§ **Work task**: Two lines in the listing below mark the span: one contains "Governo Provisório contra" and one contains "contudo, apoiou a". Reproduce both of them and everything between, exactly.

§ **Data shown**:
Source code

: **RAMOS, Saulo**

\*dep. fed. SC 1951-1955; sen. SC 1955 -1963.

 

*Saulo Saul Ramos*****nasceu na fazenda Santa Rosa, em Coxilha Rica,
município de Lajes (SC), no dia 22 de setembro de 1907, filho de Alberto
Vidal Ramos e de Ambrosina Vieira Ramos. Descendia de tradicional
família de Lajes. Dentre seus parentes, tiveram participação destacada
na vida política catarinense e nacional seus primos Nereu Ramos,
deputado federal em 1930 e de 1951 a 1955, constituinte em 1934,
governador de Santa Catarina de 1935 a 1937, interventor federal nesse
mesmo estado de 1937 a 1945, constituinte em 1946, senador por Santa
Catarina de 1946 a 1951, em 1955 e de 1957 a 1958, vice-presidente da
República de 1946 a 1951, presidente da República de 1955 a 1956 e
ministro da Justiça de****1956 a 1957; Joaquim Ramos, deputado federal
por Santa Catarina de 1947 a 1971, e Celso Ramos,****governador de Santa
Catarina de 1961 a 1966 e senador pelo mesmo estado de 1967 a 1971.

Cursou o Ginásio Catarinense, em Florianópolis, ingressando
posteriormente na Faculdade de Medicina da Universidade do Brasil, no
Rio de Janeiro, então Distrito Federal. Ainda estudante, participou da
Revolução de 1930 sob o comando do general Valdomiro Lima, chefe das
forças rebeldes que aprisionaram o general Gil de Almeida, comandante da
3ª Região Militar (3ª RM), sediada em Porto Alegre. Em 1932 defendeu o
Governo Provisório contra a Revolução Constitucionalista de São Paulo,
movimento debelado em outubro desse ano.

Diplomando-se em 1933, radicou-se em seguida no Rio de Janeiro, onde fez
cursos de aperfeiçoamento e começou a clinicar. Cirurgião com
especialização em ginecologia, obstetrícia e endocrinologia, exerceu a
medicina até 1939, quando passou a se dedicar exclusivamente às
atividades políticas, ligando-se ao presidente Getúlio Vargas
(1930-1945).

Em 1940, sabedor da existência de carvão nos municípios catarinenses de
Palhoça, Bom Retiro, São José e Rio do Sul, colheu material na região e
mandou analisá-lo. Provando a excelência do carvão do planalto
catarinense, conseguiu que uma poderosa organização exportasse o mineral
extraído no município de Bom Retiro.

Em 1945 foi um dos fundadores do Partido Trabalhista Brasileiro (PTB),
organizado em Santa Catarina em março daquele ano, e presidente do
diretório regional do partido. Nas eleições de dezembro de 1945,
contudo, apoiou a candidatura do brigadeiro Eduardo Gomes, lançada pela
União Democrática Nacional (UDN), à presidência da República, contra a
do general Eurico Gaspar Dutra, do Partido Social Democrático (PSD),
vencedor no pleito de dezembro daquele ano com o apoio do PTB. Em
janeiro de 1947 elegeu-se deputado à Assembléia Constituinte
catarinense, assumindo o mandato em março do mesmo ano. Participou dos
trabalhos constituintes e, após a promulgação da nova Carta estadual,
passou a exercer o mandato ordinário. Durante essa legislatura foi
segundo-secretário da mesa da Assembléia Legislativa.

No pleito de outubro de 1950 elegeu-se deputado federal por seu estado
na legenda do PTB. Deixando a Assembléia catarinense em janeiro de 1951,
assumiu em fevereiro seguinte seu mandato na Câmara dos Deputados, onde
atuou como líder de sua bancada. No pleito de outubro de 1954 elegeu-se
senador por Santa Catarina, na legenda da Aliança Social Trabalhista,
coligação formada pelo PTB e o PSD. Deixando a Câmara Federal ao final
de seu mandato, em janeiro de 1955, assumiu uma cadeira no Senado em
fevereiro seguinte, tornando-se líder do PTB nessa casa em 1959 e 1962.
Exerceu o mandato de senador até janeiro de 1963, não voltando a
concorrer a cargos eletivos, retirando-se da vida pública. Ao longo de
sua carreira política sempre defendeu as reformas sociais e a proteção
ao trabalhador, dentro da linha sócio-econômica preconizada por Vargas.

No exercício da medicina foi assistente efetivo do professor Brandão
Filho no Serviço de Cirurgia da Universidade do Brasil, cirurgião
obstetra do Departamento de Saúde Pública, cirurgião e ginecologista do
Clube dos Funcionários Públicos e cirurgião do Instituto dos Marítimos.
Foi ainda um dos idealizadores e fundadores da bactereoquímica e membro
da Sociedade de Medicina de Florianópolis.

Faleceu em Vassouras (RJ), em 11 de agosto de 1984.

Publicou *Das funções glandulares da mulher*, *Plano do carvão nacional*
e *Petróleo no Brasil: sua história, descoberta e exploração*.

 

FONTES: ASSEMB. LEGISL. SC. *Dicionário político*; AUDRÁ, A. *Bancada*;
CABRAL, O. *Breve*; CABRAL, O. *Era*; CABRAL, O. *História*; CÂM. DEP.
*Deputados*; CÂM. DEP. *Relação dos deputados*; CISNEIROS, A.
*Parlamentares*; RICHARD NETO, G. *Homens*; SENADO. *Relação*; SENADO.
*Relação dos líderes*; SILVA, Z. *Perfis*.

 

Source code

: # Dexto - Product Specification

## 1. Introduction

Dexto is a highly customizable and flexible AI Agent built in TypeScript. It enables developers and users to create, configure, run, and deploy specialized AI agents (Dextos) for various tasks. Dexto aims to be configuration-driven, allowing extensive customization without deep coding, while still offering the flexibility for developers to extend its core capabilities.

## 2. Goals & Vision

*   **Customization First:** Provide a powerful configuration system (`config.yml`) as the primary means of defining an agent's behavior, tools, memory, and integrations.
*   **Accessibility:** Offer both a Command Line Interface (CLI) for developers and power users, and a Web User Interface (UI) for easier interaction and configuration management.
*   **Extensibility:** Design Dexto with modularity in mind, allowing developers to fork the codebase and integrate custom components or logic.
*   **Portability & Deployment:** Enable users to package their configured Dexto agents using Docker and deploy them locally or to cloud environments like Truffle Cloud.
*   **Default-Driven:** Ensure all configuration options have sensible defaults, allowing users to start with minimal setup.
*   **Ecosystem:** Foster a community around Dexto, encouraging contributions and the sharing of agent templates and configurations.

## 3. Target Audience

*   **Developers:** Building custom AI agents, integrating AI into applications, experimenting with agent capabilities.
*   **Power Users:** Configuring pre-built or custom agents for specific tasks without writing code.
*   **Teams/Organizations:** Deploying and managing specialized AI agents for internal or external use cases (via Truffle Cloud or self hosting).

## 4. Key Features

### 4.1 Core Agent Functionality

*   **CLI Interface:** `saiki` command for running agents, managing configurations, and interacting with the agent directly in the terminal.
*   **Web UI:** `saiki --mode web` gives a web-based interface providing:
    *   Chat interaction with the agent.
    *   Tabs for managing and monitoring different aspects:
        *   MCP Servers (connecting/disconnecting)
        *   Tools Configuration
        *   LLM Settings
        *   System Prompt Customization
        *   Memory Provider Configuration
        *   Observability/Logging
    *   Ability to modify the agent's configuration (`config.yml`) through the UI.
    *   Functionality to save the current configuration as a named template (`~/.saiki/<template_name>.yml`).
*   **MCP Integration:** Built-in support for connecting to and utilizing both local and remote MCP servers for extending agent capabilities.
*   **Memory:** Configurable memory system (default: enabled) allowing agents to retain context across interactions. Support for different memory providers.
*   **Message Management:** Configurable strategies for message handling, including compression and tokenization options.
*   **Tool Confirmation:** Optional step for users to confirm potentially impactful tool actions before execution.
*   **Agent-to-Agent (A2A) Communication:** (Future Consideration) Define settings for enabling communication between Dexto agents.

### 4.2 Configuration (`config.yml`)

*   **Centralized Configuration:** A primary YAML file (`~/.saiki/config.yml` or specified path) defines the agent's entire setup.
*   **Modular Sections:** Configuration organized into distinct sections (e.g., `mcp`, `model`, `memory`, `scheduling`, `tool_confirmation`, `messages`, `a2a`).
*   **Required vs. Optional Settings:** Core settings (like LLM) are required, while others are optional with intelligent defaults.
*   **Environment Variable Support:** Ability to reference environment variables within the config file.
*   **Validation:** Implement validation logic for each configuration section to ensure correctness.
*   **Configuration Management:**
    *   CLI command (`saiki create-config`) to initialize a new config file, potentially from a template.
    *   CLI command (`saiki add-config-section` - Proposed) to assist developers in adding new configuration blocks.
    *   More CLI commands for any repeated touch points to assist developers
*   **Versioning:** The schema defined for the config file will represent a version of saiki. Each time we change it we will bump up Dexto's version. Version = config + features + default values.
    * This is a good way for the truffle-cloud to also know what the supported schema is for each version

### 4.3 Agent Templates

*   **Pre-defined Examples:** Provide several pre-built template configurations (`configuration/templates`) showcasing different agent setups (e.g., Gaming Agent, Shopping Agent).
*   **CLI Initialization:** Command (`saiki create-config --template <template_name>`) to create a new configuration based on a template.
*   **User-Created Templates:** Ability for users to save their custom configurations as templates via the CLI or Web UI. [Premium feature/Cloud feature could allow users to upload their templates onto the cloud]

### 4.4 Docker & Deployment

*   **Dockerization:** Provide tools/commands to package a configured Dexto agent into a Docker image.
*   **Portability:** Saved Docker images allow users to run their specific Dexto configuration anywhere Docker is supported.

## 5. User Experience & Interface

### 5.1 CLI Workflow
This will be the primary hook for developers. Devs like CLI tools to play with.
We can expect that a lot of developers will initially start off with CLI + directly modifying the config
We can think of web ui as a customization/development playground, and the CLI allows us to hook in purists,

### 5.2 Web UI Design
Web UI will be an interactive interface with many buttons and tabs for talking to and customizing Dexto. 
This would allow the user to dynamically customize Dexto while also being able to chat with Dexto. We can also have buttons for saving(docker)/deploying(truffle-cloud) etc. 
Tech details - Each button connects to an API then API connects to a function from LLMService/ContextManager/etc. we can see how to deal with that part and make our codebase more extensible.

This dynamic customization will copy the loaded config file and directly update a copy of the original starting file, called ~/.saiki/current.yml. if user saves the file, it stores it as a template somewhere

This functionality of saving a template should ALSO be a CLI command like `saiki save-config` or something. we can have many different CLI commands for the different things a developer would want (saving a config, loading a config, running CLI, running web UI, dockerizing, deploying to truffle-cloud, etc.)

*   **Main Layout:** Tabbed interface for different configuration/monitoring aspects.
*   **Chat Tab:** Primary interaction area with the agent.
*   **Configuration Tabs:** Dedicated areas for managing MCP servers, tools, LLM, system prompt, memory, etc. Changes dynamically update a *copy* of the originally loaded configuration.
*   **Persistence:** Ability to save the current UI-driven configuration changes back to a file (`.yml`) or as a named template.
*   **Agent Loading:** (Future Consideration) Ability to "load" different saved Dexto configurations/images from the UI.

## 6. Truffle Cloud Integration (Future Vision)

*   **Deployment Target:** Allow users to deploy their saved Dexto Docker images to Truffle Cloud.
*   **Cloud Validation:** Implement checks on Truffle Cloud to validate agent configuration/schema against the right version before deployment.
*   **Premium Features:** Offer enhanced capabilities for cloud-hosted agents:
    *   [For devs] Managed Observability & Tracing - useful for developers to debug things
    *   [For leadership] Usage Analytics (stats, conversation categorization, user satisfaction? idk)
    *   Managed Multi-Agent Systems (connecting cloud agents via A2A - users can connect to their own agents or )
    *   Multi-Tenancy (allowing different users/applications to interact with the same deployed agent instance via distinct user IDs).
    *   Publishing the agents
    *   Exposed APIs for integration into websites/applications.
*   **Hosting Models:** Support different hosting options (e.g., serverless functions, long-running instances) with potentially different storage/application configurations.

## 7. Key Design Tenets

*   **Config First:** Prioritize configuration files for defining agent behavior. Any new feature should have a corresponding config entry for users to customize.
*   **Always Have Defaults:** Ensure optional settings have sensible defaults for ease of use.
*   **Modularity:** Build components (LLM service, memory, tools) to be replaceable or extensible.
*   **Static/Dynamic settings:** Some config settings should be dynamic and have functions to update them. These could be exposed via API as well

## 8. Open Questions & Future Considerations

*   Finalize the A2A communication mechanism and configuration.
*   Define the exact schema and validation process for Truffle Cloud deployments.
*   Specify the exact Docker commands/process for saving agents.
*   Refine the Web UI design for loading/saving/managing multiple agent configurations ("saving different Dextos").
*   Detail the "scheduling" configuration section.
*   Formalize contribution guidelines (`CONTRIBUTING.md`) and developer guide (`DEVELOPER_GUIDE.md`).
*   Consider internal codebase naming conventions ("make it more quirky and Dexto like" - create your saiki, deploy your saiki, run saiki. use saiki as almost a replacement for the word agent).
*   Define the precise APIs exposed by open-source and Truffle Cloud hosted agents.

§ **Output**:
Governo Provisório contra a Revolução Constitucionalista de São Paulo,
movimento debelado em outubro desse ano.

Diplomando-se em 1933, radicou-se em seguida no Rio de Janeiro, onde fez
cursos de aperfeiçoamento e começou a clinicar. Cirurgião com
especialização em ginecologia, obstetrícia e endocrinologia, exerceu a
medicina até 1939, quando passou a se dedicar exclusivamente às
atividades políticas, ligando-se ao presidente Getúlio Vargas
(1930-1945).

Em 1940, sabedor da existência de carvão nos municípios catarinenses de
Palhoça, Bom Retiro, São José e Rio do Sul, colheu material na região e
mandou analisá-lo. Provando a excelência do carvão do planalto
catarinense, conseguiu que uma poderosa organização exportasse o mineral
extraído no município de Bom Retiro.

Em 1945 foi um dos fundadores do Partido Trabalhista Brasileiro (PTB),
organizado em Santa Catarina em março daquele ano, e presidente do
diretório regional do partido. Nas eleições de dezembro de 1945,
contudo, apoiou a candidatura do brigadeiro Eduardo Gomes, lançada pela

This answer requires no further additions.